Le lendemain, comme il allait partir, le plus jeune des compagnons monta à sa chambre : c’était un bel enfant à la figure ronde et enjouée, aux longs cheveux blonds et aux beaux yeux bleus, nommé Peters, qui était aussi bon que les autres compagnons étaient méchants. Aussi, comme il était le dernier, avait-il eu beaucoup à souffrir de ses camarades jusqu’au moment où Lyderic était entré dans la forge ; car, de ce moment, Lyderic s’était constitué son défenseur, et personne, dès lors, n’avait plus osé lui rien dire, ni lui faire aucun mal.

Peters venait dire à Lyderic de ne point aller à la forêt parce qu’il y avait un dragon ; mais Lyderic se mit à rire, et, tout en remerciant Peters de sa bonne intention, il ne s’apprêta pas moins à partir pour la forêt, mais toutefois après avoir pris Balmung, qu’il eût laissée sans doute s’il n’eût été averti. Maître Mimer lui demanda alors pourquoi il prenait son épée : Lyderic lui répondit que c’était pour couper les chênes et les hêtres dont il comptait faire son charbon. Puis, s’étant informé une seconde fois à Hagen du chemin qui conduisait au Rocher qui pleure, il se mit en route joyeusement.

En arrivant au bord de la Forêt-Noire, Lyderic, qui craignait de se tromper, demanda à un paysan le chemin du Rocher qui pleure. Le paysan, croyant que Lyderic ignorait le danger qu’il y avait à s’approcher de cet endroit, lui dit qu’il se trompait sans doute ; que le rocher servait de caverne à un dragon qui avait dévoré déjà plus de mille personnes. Mais Lyderic répondit qu’il avait du charbon à faire en cet endroit, parce qu’on lui avait dit que c’était celui où il trouverait les chênes les plus beaux et les plus forts ; que, quant au dragon, s’il osait se montrer, il lui couperait la tête avec Balmung.

Le paysan, convaincu que Lyderic était fou, lui indiqua la route qu’il demandait, puis se sauva à toutes jambes en faisant le signe de la croix.

Lyderic entra dans le bois, et, lorsqu’il eut marché une heure à peu près dans la direction que lui avait indiquée le paysan, il reconnut à la beauté des chênes et à la force des hêtres qu’il devait approcher de la retraite du dragon. En outre, la terre était tellement semée d’ossements humains, qu’on ne savait où poser le pied pour ne point marcher dessus. En effet, ayant fait quelques pas encore, il aperçut une énorme pierre, au bas de laquelle était l’ouverture d’une caverne. Comme cette pierre était toute mouillée par une source qui suintait le long de sa paroi, Lyderic reconnut la Roche qui pleure.

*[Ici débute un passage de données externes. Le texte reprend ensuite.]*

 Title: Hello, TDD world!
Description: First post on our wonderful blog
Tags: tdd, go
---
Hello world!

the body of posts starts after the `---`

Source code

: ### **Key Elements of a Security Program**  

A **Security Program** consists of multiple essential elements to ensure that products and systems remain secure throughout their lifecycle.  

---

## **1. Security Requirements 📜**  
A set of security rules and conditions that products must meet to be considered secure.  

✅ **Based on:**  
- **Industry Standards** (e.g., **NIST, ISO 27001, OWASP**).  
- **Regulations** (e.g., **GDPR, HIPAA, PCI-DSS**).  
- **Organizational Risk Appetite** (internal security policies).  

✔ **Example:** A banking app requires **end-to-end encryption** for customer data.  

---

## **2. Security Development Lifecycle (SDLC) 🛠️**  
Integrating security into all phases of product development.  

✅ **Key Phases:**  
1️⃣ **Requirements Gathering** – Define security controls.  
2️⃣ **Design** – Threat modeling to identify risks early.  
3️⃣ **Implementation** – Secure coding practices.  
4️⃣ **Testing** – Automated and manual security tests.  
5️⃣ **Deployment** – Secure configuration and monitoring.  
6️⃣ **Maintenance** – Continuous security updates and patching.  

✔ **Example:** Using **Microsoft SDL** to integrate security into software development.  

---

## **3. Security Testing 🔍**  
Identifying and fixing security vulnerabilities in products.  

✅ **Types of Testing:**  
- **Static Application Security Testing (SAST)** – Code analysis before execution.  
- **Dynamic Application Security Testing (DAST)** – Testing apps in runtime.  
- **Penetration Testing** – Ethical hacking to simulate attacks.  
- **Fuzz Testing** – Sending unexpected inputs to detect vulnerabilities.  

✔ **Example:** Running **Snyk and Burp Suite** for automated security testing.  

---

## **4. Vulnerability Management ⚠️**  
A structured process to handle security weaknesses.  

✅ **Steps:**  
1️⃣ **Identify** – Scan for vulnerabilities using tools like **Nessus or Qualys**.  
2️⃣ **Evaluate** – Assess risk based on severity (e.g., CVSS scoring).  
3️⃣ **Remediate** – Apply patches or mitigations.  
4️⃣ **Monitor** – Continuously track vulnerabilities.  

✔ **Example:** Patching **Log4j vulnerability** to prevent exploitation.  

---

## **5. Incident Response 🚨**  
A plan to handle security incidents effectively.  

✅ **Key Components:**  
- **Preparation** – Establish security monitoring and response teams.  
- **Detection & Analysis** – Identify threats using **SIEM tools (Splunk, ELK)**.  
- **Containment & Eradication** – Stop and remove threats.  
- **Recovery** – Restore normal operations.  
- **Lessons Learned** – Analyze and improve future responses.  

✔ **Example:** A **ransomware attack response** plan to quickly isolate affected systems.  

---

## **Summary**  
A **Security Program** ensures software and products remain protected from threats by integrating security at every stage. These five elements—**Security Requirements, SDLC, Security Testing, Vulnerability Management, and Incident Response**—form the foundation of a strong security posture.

Lyderic pensa que le plus pressé était d’exécuter d’abord les ordres de maître Mimer. En conséquence, il se mit à faire choix d’un emplacement pour établir son fourneau ; puis, ce choix fait, il frappa si rudement avec Balmung sur les arbres qui l’entouraient, qu’en moins d’un quart d’heure il eut construit un énorme bûcher. Le bûcher construit, Lyderic y mit le feu.

Cependant, aux premiers coups qui avaient retenti dans la forêt, le dragon s’était éveillé et avait allongé la tête jusqu’à l’entrée de sa caverne. Lyderic avait vu cette tête qui le regardait avec des yeux flamboyants ; mais il avait pensé qu’il serait temps de s’interrompre de son ouvrage quand le dragon viendrait à lui. Cependant, soit que le monstre fût repu, soit qu’il vît à qui il avait affaire, il se tint tranquille tout le temps que Lyderic fut occupé à bâtir son fourneau ; mais, lorsqu’il vit briller la flamme, il se mit à siffler avec tant de violence, que tout autre que le jeune homme en eût été épouvanté. C’était déjà quelque chose, mais ce n’était point assez pour Lyderic, qui, afin de l’exciter davantage, prit des tisons ardents au bûcher et commença de les jeter à la tête du dragon.

Le monstre, provoqué d’une façon aussi directe, sortit de la caverne, déroula ses longs anneaux et s’avança en battant des ailes vers Lyderic, qui, après avoir fait une courte prière, lui épargna la moitié du chemin. Aussitôt commença un combat terrible, pendant lequel le dragon poussait de si horribles hurlements, que les animaux qui étaient à deux lieues à la ronde sortirent de leurs tanières et s’enfuirent : il n’y eut qu’un rossignol qui resta tout le temps de la lutte perché sur une petite branche au-dessus de la tête de Lyderic, ne cessant d’encourager le jeune homme par son chant. Enfin, le dragon, percé déjà par plusieurs coups de la terrible Balmung, commença de battre en retraite vers son repaire, laissant le champ de bataille tout couvert d’une mare de sang. Mais Lyderic prit un tison allumé à son fourneau, le poursuivit dans sa caverne, où il s’enfonça après lui, et, au bout de dix minutes, reparut à l’entrée, tenant, comme le chevalier Persée, la tête du monstre à la main.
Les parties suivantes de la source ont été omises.